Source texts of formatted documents
........

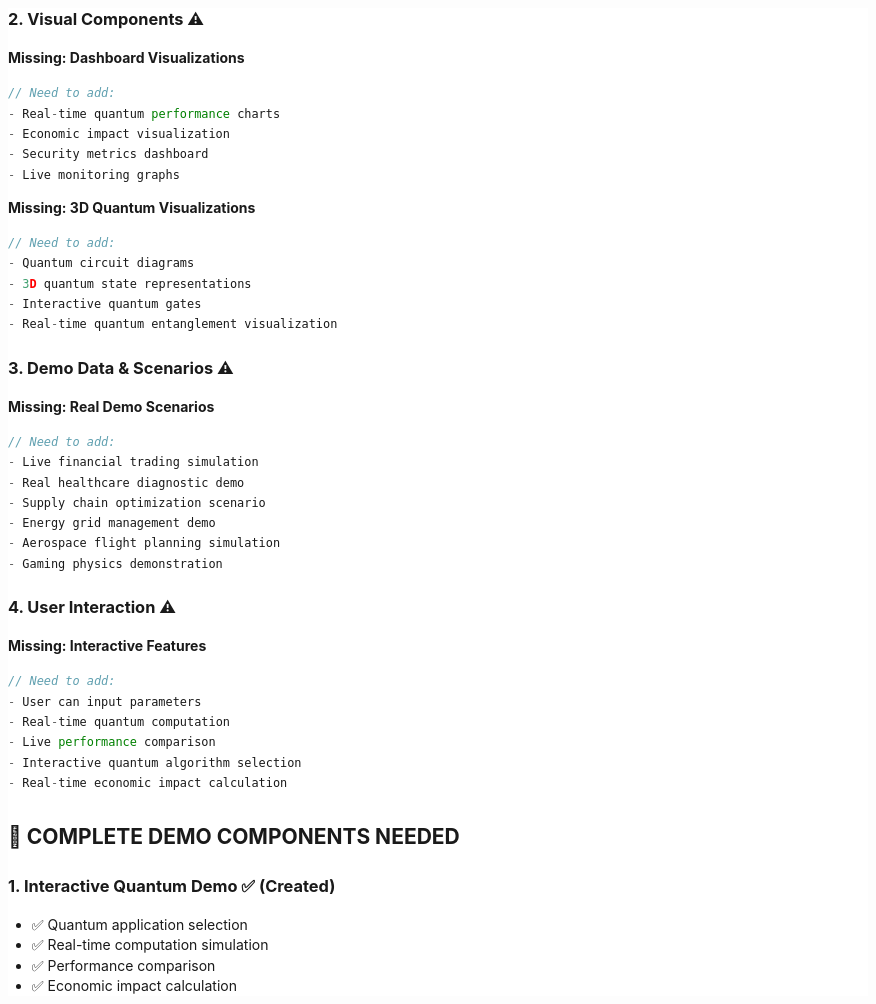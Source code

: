 ### **2. Visual Components** ⚠️

**Missing: Dashboard Visualizations**
```typescript
// Need to add:
- Real-time quantum performance charts
- Economic impact visualization
- Security metrics dashboard
- Live monitoring graphs
```

**Missing: 3D Quantum Visualizations**
```typescript
// Need to add:
- Quantum circuit diagrams
- 3D quantum state representations
- Interactive quantum gates
- Real-time quantum entanglement visualization
```

### **3. Demo Data & Scenarios** ⚠️

**Missing: Real Demo Scenarios**
```typescript
// Need to add:
- Live financial trading simulation
- Real healthcare diagnostic demo
- Supply chain optimization scenario
- Energy grid management demo
- Aerospace flight planning simulation
- Gaming physics demonstration
```

### **4. User Interaction** ⚠️

**Missing: Interactive Features**
```typescript
// Need to add:
- User can input parameters
- Real-time quantum computation
- Live performance comparison
- Interactive quantum algorithm selection
- Real-time economic impact calculation
```

## 🚀 COMPLETE DEMO COMPONENTS NEEDED

### **1. Interactive Quantum Demo** ✅ (Created)
- ✅ Quantum application selection
- ✅ Real-time computation simulation
- ✅ Performance comparison
- ✅ Economic impact calculation
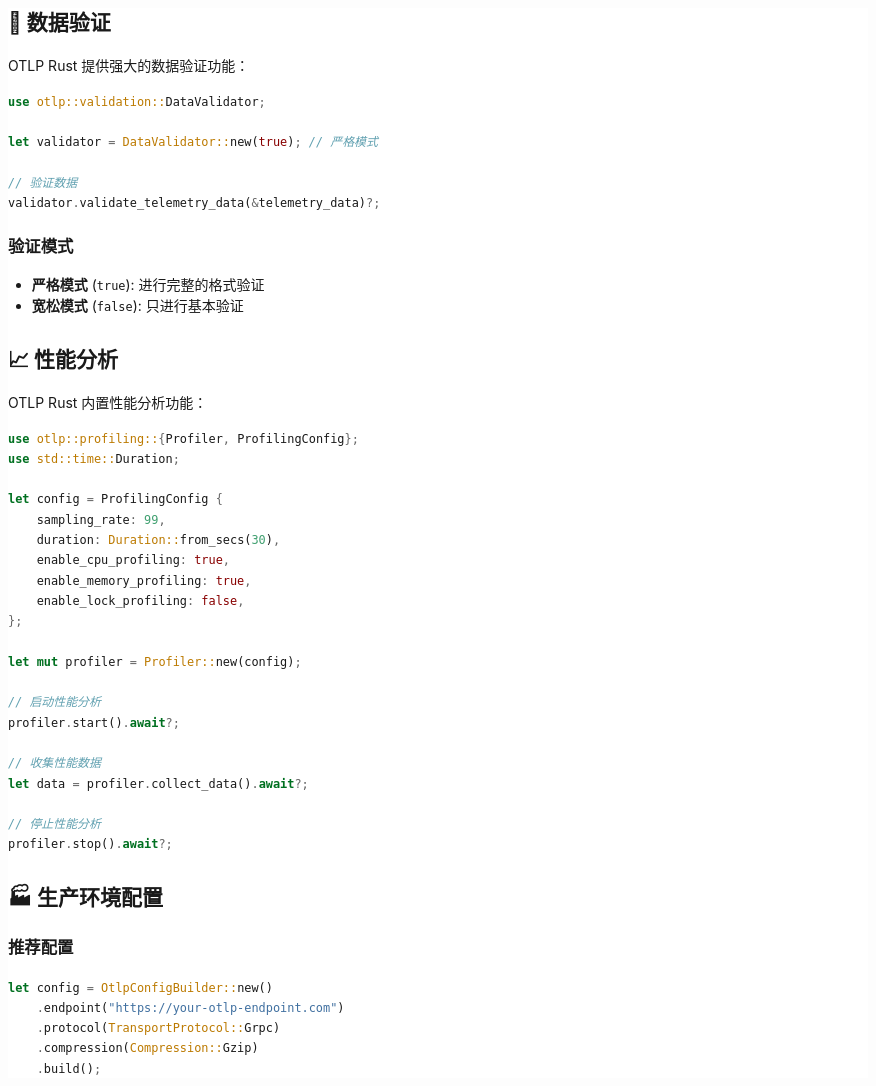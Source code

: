 ## 🔧 数据验证

OTLP Rust 提供强大的数据验证功能：

```rust
use otlp::validation::DataValidator;

let validator = DataValidator::new(true); // 严格模式

// 验证数据
validator.validate_telemetry_data(&telemetry_data)?;
```

### 验证模式

- **严格模式** (`true`): 进行完整的格式验证
- **宽松模式** (`false`): 只进行基本验证

## 📈 性能分析

OTLP Rust 内置性能分析功能：

```rust
use otlp::profiling::{Profiler, ProfilingConfig};
use std::time::Duration;

let config = ProfilingConfig {
    sampling_rate: 99,
    duration: Duration::from_secs(30),
    enable_cpu_profiling: true,
    enable_memory_profiling: true,
    enable_lock_profiling: false,
};

let mut profiler = Profiler::new(config);

// 启动性能分析
profiler.start().await?;

// 收集性能数据
let data = profiler.collect_data().await?;

// 停止性能分析
profiler.stop().await?;
```

## 🏭 生产环境配置

### 推荐配置

```rust
let config = OtlpConfigBuilder::new()
    .endpoint("https://your-otlp-endpoint.com")
    .protocol(TransportProtocol::Grpc)
    .compression(Compression::Gzip)
    .build();
```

........

Assigned task:
First drop every picture, then print the data above exactly as it stands.

Solution:
Source code

: ### **2. Visual Components** ⚠️

**Missing: Dashboard Visualizations**
```typescript
// Need to add:
- Real-time quantum performance charts
- Economic impact visualization
- Security metrics dashboard
- Live monitoring graphs
```

**Missing: 3D Quantum Visualizations**
```typescript
// Need to add:
- Quantum circuit diagrams
- 3D quantum state representations
- Interactive quantum gates
- Real-time quantum entanglement visualization
```

### **3. Demo Data & Scenarios** ⚠️

**Missing: Real Demo Scenarios**
```typescript
// Need to add:
- Live financial trading simulation
- Real healthcare diagnostic demo
- Supply chain optimization scenario
- Energy grid management demo
- Aerospace flight planning simulation
- Gaming physics demonstration
```

### **4. User Interaction** ⚠️

**Missing: Interactive Features**
```typescript
// Need to add:
- User can input parameters
- Real-time quantum computation
- Live performance comparison
- Interactive quantum algorithm selection
- Real-time economic impact calculation
```

## 🚀 COMPLETE DEMO COMPONENTS NEEDED

### **1. Interactive Quantum Demo** ✅ (Created)
- ✅ Quantum application selection
- ✅ Real-time computation simulation
- ✅ Performance comparison
- ✅ Economic impact calculation
Source code

: ## 🔧 数据验证

OTLP Rust 提供强大的数据验证功能：

```rust
use otlp::validation::DataValidator;

let validator = DataValidator::new(true); // 严格模式

// 验证数据
validator.validate_telemetry_data(&telemetry_data)?;
```

### 验证模式

- **严格模式** (`true`): 进行完整的格式验证
- **宽松模式** (`false`): 只进行基本验证

## 📈 性能分析

OTLP Rust 内置性能分析功能：

```rust
use otlp::profiling::{Profiler, ProfilingConfig};
use std::time::Duration;

let config = ProfilingConfig {
    sampling_rate: 99,
    duration: Duration::from_secs(30),
    enable_cpu_profiling: true,
    enable_memory_profiling: true,
    enable_lock_profiling: false,
};

let mut profiler = Profiler::new(config);

// 启动性能分析
profiler.start().await?;

// 收集性能数据
let data = profiler.collect_data().await?;

// 停止性能分析
profiler.stop().await?;
```

## 🏭 生产环境配置

### 推荐配置

```rust
let config = OtlpConfigBuilder::new()
    .endpoint("https://your-otlp-endpoint.com")
    .protocol(TransportProtocol::Grpc)
    .compression(Compression::Gzip)
    .build();
```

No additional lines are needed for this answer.